A T3 taper is not really needed, thyroid will bounce back in a couple of weeks regardless.


----------



## the_gre8t_1ne (Apr 18, 2005)

Nytol said:


> A T3 taper is not really needed, thyroid will bounce back in a couple of weeks regardless.


I have not read a single article on T3 where you didn't have to tapper up/down on the Thryoid medication, from what i read of it, your thryroid could permenantly require the T3 meds if not tappered properly, u got any articles prooving other wise? (not a dig, i just wanna kno facts)


----------



## RAIKEY (Jun 30, 2005)

i agree, if it only takes a simple bit of tapering why risk a yo-yoing thyroid......


----------



## DB (Oct 31, 2003)

RAIKEY said:


> i agree, if it only takes a simple bit of tapering why risk a yo-yoing thyroid......


bump that...

i am very impressed with your knowledge on everything nytol but i'd play it safe on this one.. t3 is so cheap u may aswell knock 12.5mcg off every 3 days imo

:beer1:


----------



## 3752 (Jan 7, 2005)

tapering up on T3 is not the problem and can be done in a matter of days but tapering off is required lowering by 12.5mcg's every 3-4 days is best in my opinion, although Nytol is correct in a way as it takes alot more than just dropping T3 to permanently damage your thyroid although i would always air on the side of caution and taper.....you can help your own thyroid by using kelp when coming off T3


----------



## Nytol (Jul 16, 2005)

the_gre8t_1ne said:


> I have not read a single article on T3 where you didn't have to tapper up/down on the Thryoid medication, from what i read of it, your thryroid could permenantly require the T3 meds if not tappered properly, u got any articles prooving other wise? (not a dig, i just wanna kno facts)
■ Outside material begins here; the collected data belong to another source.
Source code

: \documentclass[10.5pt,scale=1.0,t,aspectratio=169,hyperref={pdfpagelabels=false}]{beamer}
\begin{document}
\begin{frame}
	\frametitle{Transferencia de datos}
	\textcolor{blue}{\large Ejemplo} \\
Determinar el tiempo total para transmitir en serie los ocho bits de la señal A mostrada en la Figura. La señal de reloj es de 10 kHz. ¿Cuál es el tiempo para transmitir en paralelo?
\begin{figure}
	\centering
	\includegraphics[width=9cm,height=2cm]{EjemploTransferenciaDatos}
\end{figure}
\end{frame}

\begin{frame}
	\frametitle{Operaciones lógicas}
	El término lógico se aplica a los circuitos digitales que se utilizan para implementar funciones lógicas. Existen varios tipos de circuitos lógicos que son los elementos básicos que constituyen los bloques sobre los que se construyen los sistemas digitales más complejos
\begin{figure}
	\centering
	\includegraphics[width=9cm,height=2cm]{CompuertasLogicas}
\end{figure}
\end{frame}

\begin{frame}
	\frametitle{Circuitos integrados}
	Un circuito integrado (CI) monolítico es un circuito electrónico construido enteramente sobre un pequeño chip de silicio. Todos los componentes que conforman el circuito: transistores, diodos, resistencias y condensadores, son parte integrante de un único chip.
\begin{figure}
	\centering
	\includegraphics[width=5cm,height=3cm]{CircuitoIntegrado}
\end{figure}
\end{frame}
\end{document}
Yes I do, I shall find it later and post it.

There is no harm in a taper, but there is no need either, permenant thyroid shut down is a myth, and I have evidence of this too which I shall also post.
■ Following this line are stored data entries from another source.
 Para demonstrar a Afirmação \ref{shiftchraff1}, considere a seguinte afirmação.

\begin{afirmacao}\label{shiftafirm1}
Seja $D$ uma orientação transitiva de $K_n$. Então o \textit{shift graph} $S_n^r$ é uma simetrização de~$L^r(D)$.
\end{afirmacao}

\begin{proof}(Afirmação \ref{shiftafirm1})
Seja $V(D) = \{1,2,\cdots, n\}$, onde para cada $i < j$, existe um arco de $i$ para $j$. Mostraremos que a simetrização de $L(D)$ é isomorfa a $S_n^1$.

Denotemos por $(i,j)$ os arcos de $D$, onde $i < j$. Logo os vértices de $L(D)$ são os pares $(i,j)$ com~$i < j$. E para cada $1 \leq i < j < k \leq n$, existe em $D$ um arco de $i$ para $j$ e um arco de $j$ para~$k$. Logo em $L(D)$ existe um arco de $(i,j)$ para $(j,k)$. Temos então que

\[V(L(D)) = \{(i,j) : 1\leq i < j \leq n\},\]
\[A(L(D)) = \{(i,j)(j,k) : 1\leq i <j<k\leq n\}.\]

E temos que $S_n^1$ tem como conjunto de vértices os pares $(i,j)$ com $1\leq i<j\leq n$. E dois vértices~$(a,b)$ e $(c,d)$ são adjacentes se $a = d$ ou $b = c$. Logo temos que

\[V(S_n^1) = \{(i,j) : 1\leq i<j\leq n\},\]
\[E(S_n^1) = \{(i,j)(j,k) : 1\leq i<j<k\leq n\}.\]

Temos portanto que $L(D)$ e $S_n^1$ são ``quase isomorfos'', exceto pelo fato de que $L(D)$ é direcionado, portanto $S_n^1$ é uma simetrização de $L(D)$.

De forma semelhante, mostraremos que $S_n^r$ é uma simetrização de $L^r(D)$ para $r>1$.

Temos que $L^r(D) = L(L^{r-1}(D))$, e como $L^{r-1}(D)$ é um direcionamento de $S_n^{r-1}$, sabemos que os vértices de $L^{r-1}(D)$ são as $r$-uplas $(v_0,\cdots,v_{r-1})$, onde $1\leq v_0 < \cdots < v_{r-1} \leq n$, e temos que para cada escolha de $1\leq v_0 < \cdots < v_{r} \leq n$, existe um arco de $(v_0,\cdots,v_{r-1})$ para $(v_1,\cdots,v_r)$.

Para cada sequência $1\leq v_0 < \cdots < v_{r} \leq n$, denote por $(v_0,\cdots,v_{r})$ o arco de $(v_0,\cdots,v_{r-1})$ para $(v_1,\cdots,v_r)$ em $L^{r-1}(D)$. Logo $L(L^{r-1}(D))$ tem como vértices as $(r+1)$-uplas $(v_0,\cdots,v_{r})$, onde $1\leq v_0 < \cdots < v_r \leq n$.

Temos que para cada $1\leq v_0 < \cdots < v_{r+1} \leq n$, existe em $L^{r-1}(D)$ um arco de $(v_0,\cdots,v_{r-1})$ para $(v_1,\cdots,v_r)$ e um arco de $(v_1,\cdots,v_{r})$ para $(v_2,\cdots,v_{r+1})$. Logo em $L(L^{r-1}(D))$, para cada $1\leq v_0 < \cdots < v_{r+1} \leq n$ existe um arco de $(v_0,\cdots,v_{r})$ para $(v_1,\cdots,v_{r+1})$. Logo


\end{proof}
Wanting to know the facts is all good, that is exaclty my stance on everything, show me the evidence,


----------



## Nytol (Jul 16, 2005)

Also Gr8, you need to see the difference between articles and studies, (evidence), anyone can write an article, it does not make it correct.


----------



## fits (Feb 3, 2004)

Nytol said:


> Also Gr8, you need to see the difference between articles and studies, (evidence), anyone can write an article, it does not make it correct.


this is very true.

look forward to seeing the T3 study, i have never used it but was thinking about trying.


----------



## Nytol (Jul 16, 2005)

The study was one on people who were put on thyroid replacement by mistake, for many years, then taken off when it was discovered they did not need it.

All recovered in a matter of weeks, this was after *years* on T3.
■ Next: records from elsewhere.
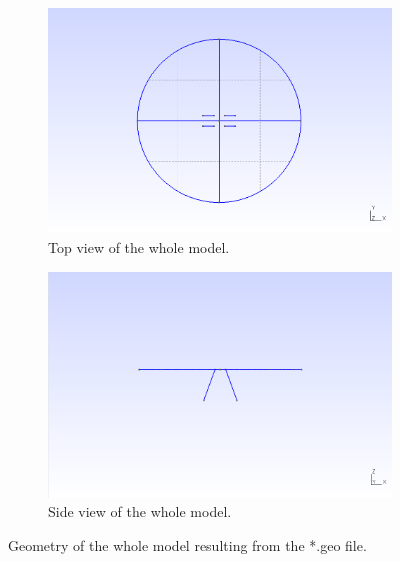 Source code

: \documentclass[a4]{article}
\begin{document}
\begin{figure}[tbh!]
	\centering
	\begin{subfigure}[b]{0.48\textwidth}
		\centering
		\includegraphics[width=\textwidth]{geometry_whole1.png}
		\caption{Top view of the whole model.}
		\label{fig:geometry_whole1}
	\end{subfigure}
	\begin{subfigure}[b]{0.48\textwidth}
		\centering
		\includegraphics[width=\textwidth]{geometry_whole2.png}
		\caption{Side view of the whole model.}
		\label{fig:geometry_whole2}
	\end{subfigure}
	\caption{Geometry of the whole model resulting from the *.geo file.}
\label{fig:geometry_2x2_group}
\end{figure}
\end{document}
It is on my desk top somewhere, I shall dig it out sometime today.


----------



## fits (Feb 3, 2004)

Nytol said:


> The study was one on people who were put on thyroid replacement by mistake, for many years, then taken off when it was discovered they did not need it.
> 
> All recovered in a matter of weeks, this was after *years* on T3.
> 
> It is on my desk top somewhere, I shall dig it out sometime today.


 Cool.

I was advised once to take 12.5mg of T3 obvioulsy no taper...i cant rememebr if it was 1 week on 1 off or 3/5 days on weekends off.....

I was told it would help burn a little fat, but moreimportantly it would help build muscle. Chef x used to advise people to take SAN Tight on his Regx supps plan....he said tha would help burn fat but it is even better for helping the body to build muscle.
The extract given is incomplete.